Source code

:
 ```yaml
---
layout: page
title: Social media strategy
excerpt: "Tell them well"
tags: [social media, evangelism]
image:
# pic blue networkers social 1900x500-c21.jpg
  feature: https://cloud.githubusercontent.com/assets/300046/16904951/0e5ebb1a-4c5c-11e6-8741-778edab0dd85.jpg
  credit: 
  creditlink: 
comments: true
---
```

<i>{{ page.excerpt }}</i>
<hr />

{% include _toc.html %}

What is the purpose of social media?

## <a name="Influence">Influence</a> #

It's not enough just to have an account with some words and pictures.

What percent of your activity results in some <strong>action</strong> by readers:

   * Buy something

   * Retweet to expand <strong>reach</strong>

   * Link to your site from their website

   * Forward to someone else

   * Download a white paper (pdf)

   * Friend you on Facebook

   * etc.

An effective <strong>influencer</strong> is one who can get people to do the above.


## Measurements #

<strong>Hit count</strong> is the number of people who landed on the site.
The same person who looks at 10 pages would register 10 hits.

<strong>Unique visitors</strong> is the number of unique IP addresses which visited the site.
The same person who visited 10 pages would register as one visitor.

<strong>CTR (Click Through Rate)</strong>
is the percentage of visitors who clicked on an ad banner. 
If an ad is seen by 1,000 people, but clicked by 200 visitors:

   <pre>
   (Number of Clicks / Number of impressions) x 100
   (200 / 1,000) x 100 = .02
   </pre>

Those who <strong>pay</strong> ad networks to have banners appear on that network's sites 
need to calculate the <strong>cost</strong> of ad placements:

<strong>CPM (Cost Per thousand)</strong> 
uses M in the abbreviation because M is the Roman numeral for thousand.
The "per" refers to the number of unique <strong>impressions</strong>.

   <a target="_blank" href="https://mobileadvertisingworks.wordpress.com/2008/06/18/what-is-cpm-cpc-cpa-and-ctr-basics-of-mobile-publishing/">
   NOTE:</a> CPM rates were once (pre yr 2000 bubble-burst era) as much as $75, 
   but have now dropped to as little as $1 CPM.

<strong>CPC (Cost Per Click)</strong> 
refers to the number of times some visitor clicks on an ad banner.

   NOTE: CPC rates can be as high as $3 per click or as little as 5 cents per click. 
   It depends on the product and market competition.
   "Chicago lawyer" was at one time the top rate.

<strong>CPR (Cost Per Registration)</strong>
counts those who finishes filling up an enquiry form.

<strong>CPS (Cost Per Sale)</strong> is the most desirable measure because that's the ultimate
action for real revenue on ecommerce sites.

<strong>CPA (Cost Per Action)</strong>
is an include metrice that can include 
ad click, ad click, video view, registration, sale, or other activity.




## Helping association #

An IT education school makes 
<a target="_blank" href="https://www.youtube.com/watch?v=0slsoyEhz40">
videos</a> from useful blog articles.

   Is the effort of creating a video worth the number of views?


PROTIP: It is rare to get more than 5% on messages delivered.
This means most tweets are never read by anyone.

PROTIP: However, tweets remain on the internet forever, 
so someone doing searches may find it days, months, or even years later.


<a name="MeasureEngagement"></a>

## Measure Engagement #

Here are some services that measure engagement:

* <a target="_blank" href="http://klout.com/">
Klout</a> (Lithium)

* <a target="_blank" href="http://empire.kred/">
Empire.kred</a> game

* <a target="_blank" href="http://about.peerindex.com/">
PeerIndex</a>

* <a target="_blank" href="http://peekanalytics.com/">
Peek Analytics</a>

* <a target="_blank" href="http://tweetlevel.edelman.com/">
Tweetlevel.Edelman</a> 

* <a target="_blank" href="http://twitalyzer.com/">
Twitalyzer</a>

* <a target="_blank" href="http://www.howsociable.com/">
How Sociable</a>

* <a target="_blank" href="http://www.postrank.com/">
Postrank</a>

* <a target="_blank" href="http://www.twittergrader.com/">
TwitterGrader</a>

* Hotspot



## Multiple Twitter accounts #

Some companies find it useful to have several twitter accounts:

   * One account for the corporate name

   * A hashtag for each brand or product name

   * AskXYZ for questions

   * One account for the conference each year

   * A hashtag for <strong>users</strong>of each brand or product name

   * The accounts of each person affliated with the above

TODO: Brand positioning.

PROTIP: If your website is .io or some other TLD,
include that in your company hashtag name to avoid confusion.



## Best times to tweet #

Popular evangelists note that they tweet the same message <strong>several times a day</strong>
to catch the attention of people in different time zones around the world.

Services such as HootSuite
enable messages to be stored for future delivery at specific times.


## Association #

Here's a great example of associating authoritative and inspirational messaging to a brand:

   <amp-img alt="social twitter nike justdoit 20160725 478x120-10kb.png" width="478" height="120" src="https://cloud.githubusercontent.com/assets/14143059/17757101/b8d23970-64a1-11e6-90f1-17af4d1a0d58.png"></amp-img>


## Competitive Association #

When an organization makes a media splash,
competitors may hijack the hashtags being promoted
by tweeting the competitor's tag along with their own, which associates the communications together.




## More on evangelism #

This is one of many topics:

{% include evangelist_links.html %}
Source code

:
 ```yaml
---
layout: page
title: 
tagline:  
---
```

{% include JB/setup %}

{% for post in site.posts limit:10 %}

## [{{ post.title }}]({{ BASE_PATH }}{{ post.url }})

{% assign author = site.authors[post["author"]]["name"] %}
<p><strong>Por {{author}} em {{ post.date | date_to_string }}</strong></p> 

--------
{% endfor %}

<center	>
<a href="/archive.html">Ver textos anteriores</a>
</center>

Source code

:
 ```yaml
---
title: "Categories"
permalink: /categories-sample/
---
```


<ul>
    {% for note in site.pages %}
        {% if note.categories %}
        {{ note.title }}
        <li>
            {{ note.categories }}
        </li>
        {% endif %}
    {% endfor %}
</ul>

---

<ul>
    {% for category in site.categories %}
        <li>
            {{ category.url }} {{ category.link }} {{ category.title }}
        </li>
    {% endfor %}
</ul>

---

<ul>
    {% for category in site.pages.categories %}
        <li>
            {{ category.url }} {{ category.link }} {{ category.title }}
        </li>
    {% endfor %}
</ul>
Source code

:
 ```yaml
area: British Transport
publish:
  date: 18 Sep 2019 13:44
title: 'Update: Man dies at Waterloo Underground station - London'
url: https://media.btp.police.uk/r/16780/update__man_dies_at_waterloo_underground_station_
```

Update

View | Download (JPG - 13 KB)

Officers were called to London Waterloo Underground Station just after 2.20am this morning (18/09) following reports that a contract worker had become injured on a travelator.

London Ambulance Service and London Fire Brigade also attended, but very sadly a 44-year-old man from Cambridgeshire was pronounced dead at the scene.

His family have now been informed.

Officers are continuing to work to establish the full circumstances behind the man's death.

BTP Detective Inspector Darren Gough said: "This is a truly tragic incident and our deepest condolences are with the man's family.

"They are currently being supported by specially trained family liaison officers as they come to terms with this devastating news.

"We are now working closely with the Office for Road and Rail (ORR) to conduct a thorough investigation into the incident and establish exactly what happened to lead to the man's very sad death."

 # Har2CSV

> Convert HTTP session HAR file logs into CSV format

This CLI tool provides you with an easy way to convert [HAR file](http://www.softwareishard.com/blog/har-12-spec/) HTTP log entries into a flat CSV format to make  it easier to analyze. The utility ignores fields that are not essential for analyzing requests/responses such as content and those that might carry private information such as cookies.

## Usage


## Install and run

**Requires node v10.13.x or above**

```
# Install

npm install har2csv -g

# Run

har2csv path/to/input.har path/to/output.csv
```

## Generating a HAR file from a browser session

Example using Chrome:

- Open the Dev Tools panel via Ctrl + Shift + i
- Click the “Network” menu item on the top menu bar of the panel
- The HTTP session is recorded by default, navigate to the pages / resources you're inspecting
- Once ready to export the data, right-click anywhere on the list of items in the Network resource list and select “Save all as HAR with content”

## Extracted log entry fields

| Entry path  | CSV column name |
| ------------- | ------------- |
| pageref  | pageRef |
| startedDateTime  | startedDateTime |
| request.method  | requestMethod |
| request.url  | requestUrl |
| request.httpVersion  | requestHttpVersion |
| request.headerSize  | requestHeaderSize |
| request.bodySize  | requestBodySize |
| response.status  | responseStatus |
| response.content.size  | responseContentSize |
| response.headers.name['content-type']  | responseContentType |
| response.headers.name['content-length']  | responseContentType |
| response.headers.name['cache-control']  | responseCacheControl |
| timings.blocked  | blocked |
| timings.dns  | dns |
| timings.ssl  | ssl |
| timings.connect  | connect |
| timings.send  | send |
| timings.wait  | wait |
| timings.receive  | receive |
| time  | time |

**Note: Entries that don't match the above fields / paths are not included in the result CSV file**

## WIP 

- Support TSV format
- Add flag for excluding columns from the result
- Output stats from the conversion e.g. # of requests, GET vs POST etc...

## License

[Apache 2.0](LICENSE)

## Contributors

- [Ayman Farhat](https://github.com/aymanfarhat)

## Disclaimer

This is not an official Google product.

────────────────

Action item: Word for word, restate the lines above from the line containing "<strong>Unique visitors</strong> is" through the line containing "is the percentage", with both included and nothing else.

Answer:
<strong>Unique visitors</strong> is the number of unique IP addresses which visited the site.
The same person who visited 10 pages would register as one visitor.

<strong>CTR (Click Through Rate)</strong>
is the percentage of visitors who clicked on an ad banner. 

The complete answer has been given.